Cooler Master Silent Pro M 850 W Power Supply Review

[nextpage title=”Introduction”]

Silent Pro M is the latest power supply series from Cooler Master, featuring modular cabling system and single-rail design, with 500 W, 600 W, 700 W, 850 W and 1000 W models available. Today we are going to test the 850 W version from this series (RS-850-AMBA-J3), which is scheduled to reach the market by the end of this month, and see if it will survive our tests.

Figure 1: Cooler Master Silent Pro M 850 W power supply.

Figure 2: Cooler Master Silent Pro M 850 W power supply.

Silent Pro M 850 W is 6 ½” (16.5 cm) deep, using a 140 mm fan on its bottom and featuring active PFC, of course. As mentioned Silent Pro M 850 W has a modular cabling system, but the motherboard main cable (22 7/8”/58 cm) and two cables with two ATX12V connectors (that together form an EPS12V connector) each (25 ½”/65 cm) come straight from the power supply housing. These three cables have a nylon sleeving that comes from inside the power supply.

The power supply comes with the following cables on its modular cabling system:

• Six cables with one six/eight-pin auxiliary power connector for video cards each (19 ½”/49.5 cm).
• One cable with four SATA power connectors each (19 ¾”/50 cm to first connector, 4”/10 cm between connectors).
• One cable with three SATA power connectors each (19 ¾”/50 cm to first connector, 6”/15 cm between connectors).
• One cable with two SATA power connectors each (19 ¾”/50 cm to first connector, 4”/10 cm between connectors).
• One cable with three standard peripheral power connectors and one floppy disk drive power connector (15 ½”/39 cm to first connector, 7 7/8”/20 cm between connectors).
• One cable with three standard peripheral power connectors (15 ½”/39 cm to first connector, 7 7/8”/20 cm between connectors).

All cables use 18 AWG wires with the cables from the modular cabling system being flat.

Figure 3: Cables.

The number of cables is perfect for an 850 W product, and the highlight here is the presence of six independent cables using six/eight-pin connectors for video cards, allowing you to install up to three very high-end video cards on your system without the need of using any kind of adapter.

Now let’s take an in-depth look inside this power supply.

[nextpage title=”A Look Inside The Silent Pro M 850 W”]

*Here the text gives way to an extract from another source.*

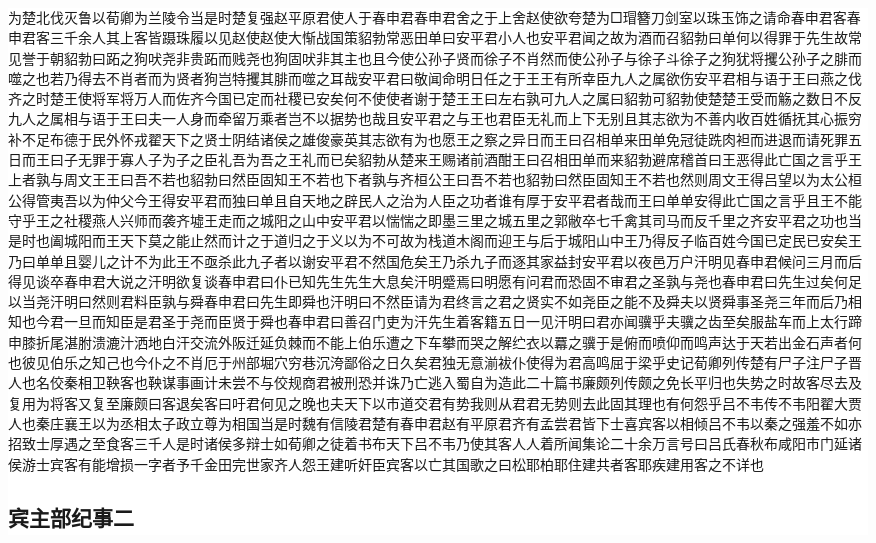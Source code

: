 为楚北伐灭鲁以荀卿为兰陵令当是时楚复强赵平原君使人于春申君春申君舍之于上舍赵使欲夸楚为□瑁簪刀剑室以珠玉饰之请命春申君客春申君客三千余人其上客皆蹑珠履以见赵使赵使大惭战国策貂勃常恶田单曰安平君小人也安平君闻之故为酒而召貂勃曰单何以得罪于先生故常见誉于朝貂勃曰跖之狗吠尧非贵跖而贱尧也狗固吠非其主也且今使公孙子贤而徐子不肖然而使公孙子与徐子斗徐子之狗犹将攫公孙子之腓而噬之也若乃得去不肖者而为贤者狗岂特攫其腓而噬之耳哉安平君曰敬闻命明日任之于王王有所幸臣九人之属欲伤安平君相与语于王曰燕之伐齐之时楚王使将军将万人而佐齐今国已定而社稷已安矣何不使使者谢于楚王王曰左右孰可九人之属曰貂勃可貂勃使楚楚王受而觞之数日不反九人之属相与语于王曰夫一人身而牵留万乘者岂不以据势也哉且安平君之与王也君臣无礼而上下无别且其志欲为不善内收百姓循抚其心振穷补不足布德于民外怀戎翟天下之贤士阴结诸侯之雄俊豪英其志欲有为也愿王之察之异日而王曰召相单来田单免冠徒跣肉袒而进退而请死罪五日而王曰子无罪于寡人子为子之臣礼吾为吾之王礼而已矣貂勃从楚来王赐诸前酒酣王曰召相田单而来貂勃避席稽首曰王恶得此亡国之言乎王上者孰与周文王王曰吾不若也貂勃曰然臣固知王不若也下者孰与齐桓公王曰吾不若也貂勃曰然臣固知王不若也然则周文王得吕望以为太公桓公得管夷吾以为仲父今王得安平君而独曰单且自天地之辟民人之治为人臣之功者谁有厚于安平君者哉而王曰单单安得此亡国之言乎且王不能守乎王之社稷燕人兴师而袭齐墟王走而之城阳之山中安平君以惴惴之即墨三里之城五里之郭敝卒七千禽其司马而反千里之齐安平君之功也当是时也阖城阳而王天下莫之能止然而计之于道归之于义以为不可故为栈道木阁而迎王与后于城阳山中王乃得反子临百姓今国已定民已安矣王乃曰单单且婴儿之计不为此王不亟杀此九子者以谢安平君不然国危矣王乃杀九子而逐其家益封安平君以夜邑万户汗明见春申君候问三月而后得见谈卒春申君大说之汗明欲复谈春申君曰仆已知先生先生大息矣汗明蹙焉曰明愿有问君而恐固不审君之圣孰与尧也春申君曰先生过矣何足以当尧汗明曰然则君料臣孰与舜春申君曰先生即舜也汗明曰不然臣请为君终言之君之贤实不如尧臣之能不及舜夫以贤舜事圣尧三年而后乃相知也今君一旦而知臣是君圣于尧而臣贤于舜也春申君曰善召门吏为汗先生着客籍五日一见汗明曰君亦闻骥乎夫骥之齿至矣服盐车而上太行蹄申膝折尾湛胕溃漉汁洒地白汗交流外阪迁延负棘而不能上伯乐遭之下车攀而哭之解纻衣以羃之骥于是俯而喷仰而鸣声达于天若出金石声者何也彼见伯乐之知己也今仆之不肖厄于州部堀穴穷巷沉洿鄙俗之日久矣君独无意湔袚仆使得为君高鸣屈于梁乎史记荀卿列传楚有尸子注尸子晋人也名佼秦相卫鞅客也鞅谋事画计未尝不与佼规商君被刑恐并诛乃亡逃入蜀自为造此二十篇书廉颇列传颇之免长平归也失势之时故客尽去及复用为将客又复至廉颇曰客退矣客曰吁君何见之晚也夫天下以市道交君有势我则从君君无势则去此固其理也有何怨乎吕不韦传不韦阳翟大贾人也秦庄襄王以为丞相太子政立尊为相国当是时魏有信陵君楚有春申君赵有平原君齐有孟尝君皆下士喜宾客以相倾吕不韦以秦之强羞不如亦招致士厚遇之至食客三千人是时诸侯多辩士如荀卿之徒着书布天下吕不韦乃使其客人人着所闻集论二十余万言号曰吕氏春秋布咸阳市门延诸侯游士宾客有能增损一字者予千金田完世家齐人怨王建听奸臣宾客以亡其国歌之曰松耶柏耶住建共者客耶疾建用客之不详也  

## 宾主部纪事二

We decided to disassemble this power supply to see what it looks like inside, how it is designed, and what components are used. Please read our Anatomy of Switching Power Supplies tutorial to understand how a power supply works and to compare this power supply to others.

This page will be an overview, and then in the following pages we will discuss in detail the quality and ratings of the components used. The first thing that caught our attention was that all capacitors used are Japanese from Chemi-Con.

Figure 4: Overall look.

Figure 5: Overall look.

Figure 6: Overall look.

[nextpage title=”Transient Filtering Stage”]

As we have mentioned in other articles and reviews, the first place we look when opening a power supply for a hint about its quality, is its filtering stage. The recommended components for this stage are two ferrite coils, two ceramic capacitors (Y capacitors, usually blue), one metalized polyester capacitor (X capacitor), and one MOV (Metal-Oxide Varistor). Very low-end power supplies use fewer components, usually removing the MOV and the first coil.

On this power supply this stage is flawless. It has one X capacitor and two Y capacitors more than required, plus an extra ferrite coil and an extra X capacitor after the rectification bridge.

Figure 7: Transient filtering stage (part 1).

Figure 8: Transient filtering stage (part 2).

In the next page we will have a more detailed discussion about the components used in the Cooler Master Silent Pro M 850 W.

[nextpage title=”Primary Analysis”]

On this page we will take an in-depth look at the primary stage of Cooler Master Silent Pro M 850 W. For a better understanding, please read our Anatomy of Switching Power Supplies tutorial.

This power supply uses three GBU806 rectifying bridges in its primary. Each bridge supports up to 8 A at 100° C if a heatsink is used or only 3.5 A at 100° C is a heatsink is not available. Unfortunately a formal heatsink isn’t used but the three bridges are screwed together. At the nominal 8 A current the power supply would be able to pull up to 2,769 W from a 115 V power grid, but at 3.5 A we have a maximum theoretical AC power of 1,208 W at 115 V. Assuming 80% efficiency, the bridges would allow this unit to deliver up to 966 W without burning them. Of course, we are only talking about these components, and the real limit will depend on all the other components in this power supply.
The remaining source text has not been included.